Jako muss sich ein Tränchen aus dem Augenwinkel wischen.
 

„Ja, das war einer der schönsten Momente in meinem Leben. Du hast gefragt: ' Jakob Joiko, würdest du mir die Ehre erweisen, mein Mann zu werden?' Und dann hast du mir diesen Ring angesteckt. Und ich hab ja gesagt und dann dich zu mir hochgezogen und dich umarmt und geküsst.“
 


 

Jako zieht ein kleines Ledertäschchen aus der hinteren Hosentasche.
 

Er öffnet es – Fotos sind darin, und sein Ausweis – und zieht einen kleinen Gegenstand hervor.
 

Er hält ihn ins Licht der Sonne, und es zeigt sich, dass es ein Ring ist. Aus Blech. Mit einem winzigen Glasstück.
 

Es ist DER Ring.
 


 

„Du hast ihn noch?“
 

Marti strahlt.
 

„Klar, Mann!“
 

Diesmal beugt sich Marti zu Jako, um ihn zu küssen.
 

„Da waren wir also verlobt“, sagt Jako, „und haben das heftig gefeiert.“
 

„Ja“, sagt Marti. „Erst wir beide, in der Nacht, im Schlafzimmer...“ Er wird heute noch rot, wenn er an diese Nacht denkt.
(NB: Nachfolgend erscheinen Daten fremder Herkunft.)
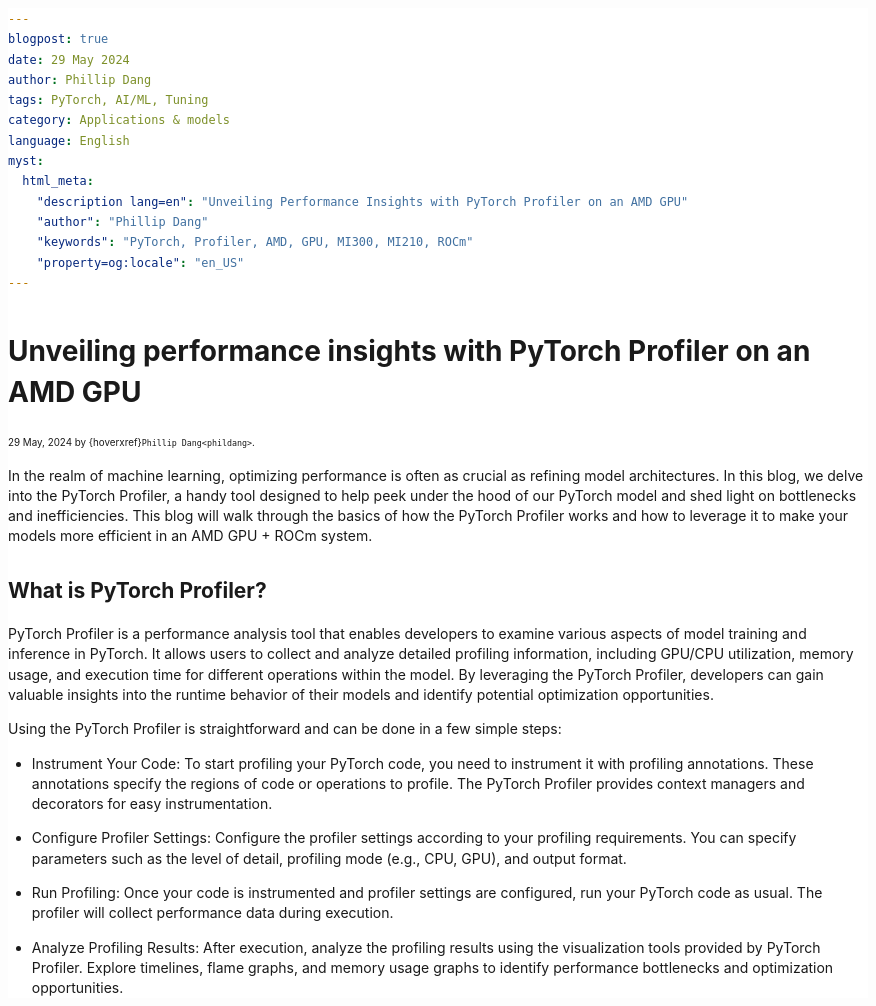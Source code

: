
 ```yaml
---
blogpost: true
date: 29 May 2024
author: Phillip Dang
tags: PyTorch, AI/ML, Tuning
category: Applications & models
language: English
myst:
  html_meta:
    "description lang=en": "Unveiling Performance Insights with PyTorch Profiler on an AMD GPU"
    "author": "Phillip Dang"
    "keywords": "PyTorch, Profiler, AMD, GPU, MI300, MI210, ROCm"
    "property=og:locale": "en_US"
---
```


# Unveiling performance insights with PyTorch Profiler on an AMD GPU

<span style="font-size:0.7em;">29 May, 2024 by {hoverxref}`Phillip Dang<phildang>`. </span>

In the realm of machine learning, optimizing performance is often as crucial as refining model architectures. In this blog, we delve into the PyTorch Profiler, a handy tool designed to help peek under the hood of our PyTorch model and shed light on bottlenecks and inefficiencies. This blog will walk through the basics of how the PyTorch Profiler works and how to leverage it to make your models more efficient in an AMD GPU + ROCm system.

## What is PyTorch Profiler?

PyTorch Profiler is a performance analysis tool that enables developers to examine various aspects of model training and inference in PyTorch. It allows users to collect and analyze detailed profiling information, including GPU/CPU utilization, memory usage, and execution time for different operations within the model. By leveraging the PyTorch Profiler, developers can gain valuable insights into the runtime behavior of their models and identify potential optimization opportunities.

Using the PyTorch Profiler is straightforward and can be done in a few simple steps:

* Instrument Your Code: To start profiling your PyTorch code, you need to instrument it with profiling annotations. These annotations specify the regions of code or operations to profile. The PyTorch Profiler provides context managers and decorators for easy instrumentation.

* Configure Profiler Settings: Configure the profiler settings according to your profiling requirements. You can specify parameters such as the level of detail, profiling mode (e.g., CPU, GPU), and output format.

* Run Profiling: Once your code is instrumented and profiler settings are configured, run your PyTorch code as usual. The profiler will collect performance data during execution.

* Analyze Profiling Results: After execution, analyze the profiling results using the visualization tools provided by PyTorch Profiler. Explore timelines, flame graphs, and memory usage graphs to identify performance bottlenecks and optimization opportunities.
Und er hat inzwischen schon einiges erlebt, er und Jako waren immer fantasievoll. Aber diese Nacht ... Holy Moly!
 


 

„Und dann ein paar Wochen später mit Freunden und Familie. Meine Mama hat sich kaum eingekriegt vor Freude.“
 

Die beiden haben ihre Tassen leer getrunken.
 

Sie stehen auf und gehen.
 

Bezahlen? Bezahlen muss in diesem Land für Lebensmittel schon lange keiner mehr.
 

Sie gehen Hand in Hand. Jako auf seinen Stock gestützt.
 

Er führt Marti ein bisschen. Trotz aller modernen Medizin, das mit den Augen ist so ne Sache. Gut dass Jako noch so gut sieht.
 

Sie haben sich schon immer gegenseitig gestützt und geleitet im Leben, und jetzt im Alter tun sie es eben nicht mehr nur im übertragenen Sinne.
 


 

Die junge Bedienung schaut ihnen hinterher.
 

So ein niedliches Paar, diese beiden Alten.
 

Nachher, wenn sie nach Hause kommt, wird sie ihren beiden Mamas davon erzählen.